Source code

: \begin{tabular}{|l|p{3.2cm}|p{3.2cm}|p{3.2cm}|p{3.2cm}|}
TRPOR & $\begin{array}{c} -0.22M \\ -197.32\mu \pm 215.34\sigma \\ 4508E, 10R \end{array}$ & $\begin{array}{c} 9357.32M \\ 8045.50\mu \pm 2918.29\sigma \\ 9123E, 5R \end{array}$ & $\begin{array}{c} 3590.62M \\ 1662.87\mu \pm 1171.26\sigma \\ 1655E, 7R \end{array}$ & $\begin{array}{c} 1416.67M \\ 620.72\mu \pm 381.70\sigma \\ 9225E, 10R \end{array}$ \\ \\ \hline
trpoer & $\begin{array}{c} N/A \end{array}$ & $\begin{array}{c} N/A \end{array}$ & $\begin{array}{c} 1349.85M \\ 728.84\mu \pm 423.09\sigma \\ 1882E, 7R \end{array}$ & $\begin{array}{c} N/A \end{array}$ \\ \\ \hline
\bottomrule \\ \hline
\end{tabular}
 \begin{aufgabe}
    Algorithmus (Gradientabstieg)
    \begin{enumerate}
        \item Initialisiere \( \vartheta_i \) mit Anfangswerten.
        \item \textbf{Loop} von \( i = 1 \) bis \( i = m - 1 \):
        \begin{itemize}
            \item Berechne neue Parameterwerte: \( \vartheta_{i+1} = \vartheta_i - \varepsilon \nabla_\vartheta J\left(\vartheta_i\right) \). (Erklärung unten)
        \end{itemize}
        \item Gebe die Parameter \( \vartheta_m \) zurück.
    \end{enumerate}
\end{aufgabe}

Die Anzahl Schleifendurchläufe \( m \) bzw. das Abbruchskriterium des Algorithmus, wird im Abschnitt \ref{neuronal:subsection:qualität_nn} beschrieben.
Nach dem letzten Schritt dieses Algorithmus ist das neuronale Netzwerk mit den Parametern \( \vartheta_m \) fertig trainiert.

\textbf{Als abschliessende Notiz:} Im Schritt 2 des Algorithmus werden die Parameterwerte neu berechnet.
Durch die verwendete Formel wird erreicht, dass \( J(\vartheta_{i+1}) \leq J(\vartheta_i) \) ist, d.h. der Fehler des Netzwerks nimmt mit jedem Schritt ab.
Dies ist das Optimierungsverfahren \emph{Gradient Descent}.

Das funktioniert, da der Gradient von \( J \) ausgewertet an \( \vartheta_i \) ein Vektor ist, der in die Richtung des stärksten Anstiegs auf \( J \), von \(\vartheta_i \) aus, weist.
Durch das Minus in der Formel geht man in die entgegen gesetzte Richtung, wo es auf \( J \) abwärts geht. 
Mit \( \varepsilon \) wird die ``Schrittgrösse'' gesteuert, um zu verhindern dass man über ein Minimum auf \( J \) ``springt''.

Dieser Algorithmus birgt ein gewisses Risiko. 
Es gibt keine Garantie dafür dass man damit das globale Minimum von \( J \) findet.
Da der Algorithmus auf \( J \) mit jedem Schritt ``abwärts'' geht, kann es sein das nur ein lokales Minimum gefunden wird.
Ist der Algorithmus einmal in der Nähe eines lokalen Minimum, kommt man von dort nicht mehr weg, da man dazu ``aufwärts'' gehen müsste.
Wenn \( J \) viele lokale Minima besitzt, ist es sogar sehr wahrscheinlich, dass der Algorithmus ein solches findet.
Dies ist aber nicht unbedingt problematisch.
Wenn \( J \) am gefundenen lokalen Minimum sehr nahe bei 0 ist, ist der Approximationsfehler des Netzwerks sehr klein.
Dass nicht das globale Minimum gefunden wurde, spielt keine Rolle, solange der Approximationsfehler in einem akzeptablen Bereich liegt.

Brief: Send back, unchanged, every line of the records from the one with "Da der Algorithmus" through the last.

Task response:
Da der Algorithmus auf \( J \) mit jedem Schritt ``abwärts'' geht, kann es sein das nur ein lokales Minimum gefunden wird.
Ist der Algorithmus einmal in der Nähe eines lokalen Minimum, kommt man von dort nicht mehr weg, da man dazu ``aufwärts'' gehen müsste.
Wenn \( J \) viele lokale Minima besitzt, ist es sogar sehr wahrscheinlich, dass der Algorithmus ein solches findet.
Dies ist aber nicht unbedingt problematisch.
Wenn \( J \) am gefundenen lokalen Minimum sehr nahe bei 0 ist, ist der Approximationsfehler des Netzwerks sehr klein.
Dass nicht das globale Minimum gefunden wurde, spielt keine Rolle, solange der Approximationsfehler in einem akzeptablen Bereich liegt.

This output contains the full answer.